9 января 1835 г. Новый иркутский генерал-губернатор С. Б. Броневский получил запрос Бенкендорфа, «заслуживает ли уважения означенная просьба князя Одоевского, который основал оную на слабое здоровье его сына и вредном на оное влиянии климата». Броневский отвечал уклончиво: «Не могу подтвердить показание отца Одоевского […], ибо климат вообще в Иркутской округе, где Одоевский находится, не имеет особой суровости и не вреден для здоровья. […] В проезд мой по губернии чрез то место, где живет Одоевский, я нашел его в весьма хорошем по наружности здоровье и он на оное не жаловался» ([ГАИО, ф. 24, оп. 3, к. 9, № 206]; см. также [Одоевский. Кубасов, с. 85]).

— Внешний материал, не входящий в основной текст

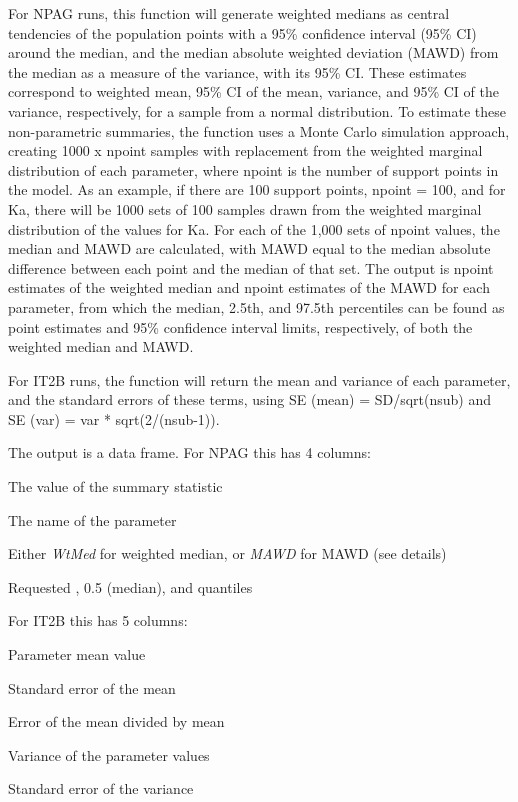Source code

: \documentclass[a4paper]{book}
\begin{document}
\begin{Details}\relax
For NPAG runs, this function will generate weighted medians as central tendencies of the
population points with a 95\% confidence interval (95\% CI) around the median, 
and the median absolute weighted deviation (MAWD) from the median as a measure 
of the variance, with its 95\% CI.  These estimates correspond to weighted mean, 
95\% CI of the mean, variance, and 95\% CI of the variance, respectively, for a 
sample from a normal distribution.  To estimate these non-parametric summaries, 
the function uses a Monte Carlo simulation approach, creating  1000 x npoint samples 
with replacement from the weighted marginal distribution of each parameter, 
where npoint is the number of support points in the model.  As an example, 
if there are 100 support points, npoint = 100, and for Ka, there will be 
1000 sets of 100 samples drawn from the weighted marginal distribution of the 
values for Ka.  For each of the 1,000 sets of npoint values, the median and MAWD are 
calculated, with MAWD equal to the median absolute difference between each point 
and the median of that set.  The output is npoint estimates of the weighted median 
and npoint estimates of the MAWD for each parameter, from which the median, 2.5th, 
and 97.5th percentiles can be found as point estimates and 95\% confidence 
interval limits, respectively, of both the weighted median and MAWD.

For IT2B runs, the function will return the mean and variance of each parameter,
and the standard errors of these terms, using SE (mean) = SD/sqrt(nsub) and 
SE (var) = var * sqrt(2/(nsub-1)).
\end{Details}
%
\begin{Value}
The output is a data frame.
For NPAG this has 4 columns:
\begin{ldescription}
\item[\code{value }] The value of the summary statistic
\item[\code{par }] The name of the parameter
\item[\code{type }] Either \emph{WtMed} for weighted median, or \emph{MAWD} for MAWD (see details)
\item[\code{quantile }] Requested , 0.5 (median), and  quantiles
\end{ldescription}
For IT2B this has 5 columns:
\begin{ldescription}
\item[\code{mean }] Parameter mean value
\item[\code{se.mean }] Standard error of the mean
\item[\code{cv.mean }] Error of the mean divided by mean
\item[\code{var }] Variance of the parameter values
\item[\code{se.var }] Standard error of the variance
\end{ldescription}
\end{Value}
\end{document}
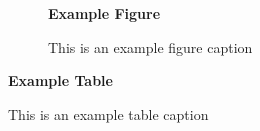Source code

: \documentclass{omgrpt}
\begin{document}
\label{ocl-1:examples}
\lipsum[1]

\begin{figure}
  \centering
  \centerline{\Large\textbf{Example Figure}}
  \caption{This is an example figure caption}
\end{figure}

\begin{table}
  \centering
  \centerline{\Large\textbf{Example Table}}  
  \caption{This is an example table caption}
  \label{tab:asdf}
\end{table}

\label{ocl-2:examples}
\lipsum[2-3]

\label{ocl-3:examples}
\lipsum[2-3]

\label{ocl-4:examples}
\lipsum[2-3]

\label{ocl-0:examples}
\lipsum[2-3]
\end{document}
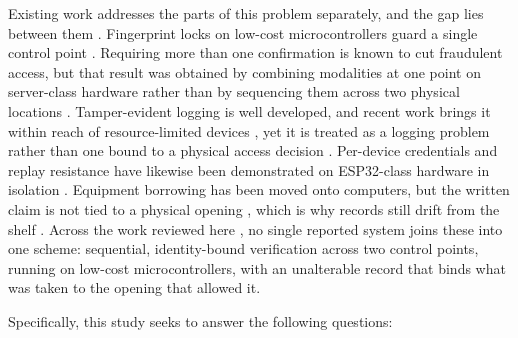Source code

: Existing work addresses the parts of this problem separately, and the gap
lies between them \parencite{alsayaydeh2025, mohammed2025, koisser2023,
cepeda2025}. Fingerprint locks on low-cost microcontrollers guard a single
control point \parencite{alsayaydeh2025}. Requiring more than one confirmation
is known to cut fraudulent access, but that result was obtained by combining
modalities at one point on server-class hardware rather than by sequencing them
across two physical locations \parencite{mohammed2025}. Tamper-evident logging
is well developed, and recent work brings it within reach of resource-limited
devices \parencite{yagiz2026}, yet it is treated as a logging problem rather
than one bound to a physical access decision \parencite{koisser2023}. Per-device
credentials and replay resistance have likewise been demonstrated on ESP32-class
hardware in isolation \parencite{lkhluf2026}. Equipment borrowing has been moved
onto computers, but the written claim is not tied to a physical opening
\parencite{cepeda2025}, which is why records still drift from the shelf
\parencite{linuwih2025}. Across the work reviewed here
\parencite{alsayaydeh2025, mohammed2025, koisser2023, yagiz2026,
lkhluf2026, cepeda2025, linuwih2025}, no single reported system joins these
into one scheme: sequential, identity-bound verification across two control
points, running on low-cost microcontrollers, with an unalterable record
that binds what was taken to the opening that allowed it.

Specifically, this study seeks to answer the following questions:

После того еще целый год томлений и терзаний, попыток переместиться на запад — поближе к родным, поближе к смерти…
Весна 1836 г. Положение Одоевского едва ли не ухудшается: 28 марта Бенкендорф извещает военного министра Чернышева о результатах перлюстрирования писем Одоевского; начальство напугано «участием, несовместимым с должностью», которое оказывают «государственному преступнику» два важных восточносибирских чиновника: плац-адъютант Петровского Завода Клей и Цейдлер, недавний иркутский гражданский губернатор, к этому времени управляющий губернским комиссариатством [Кодан, с. 136–138].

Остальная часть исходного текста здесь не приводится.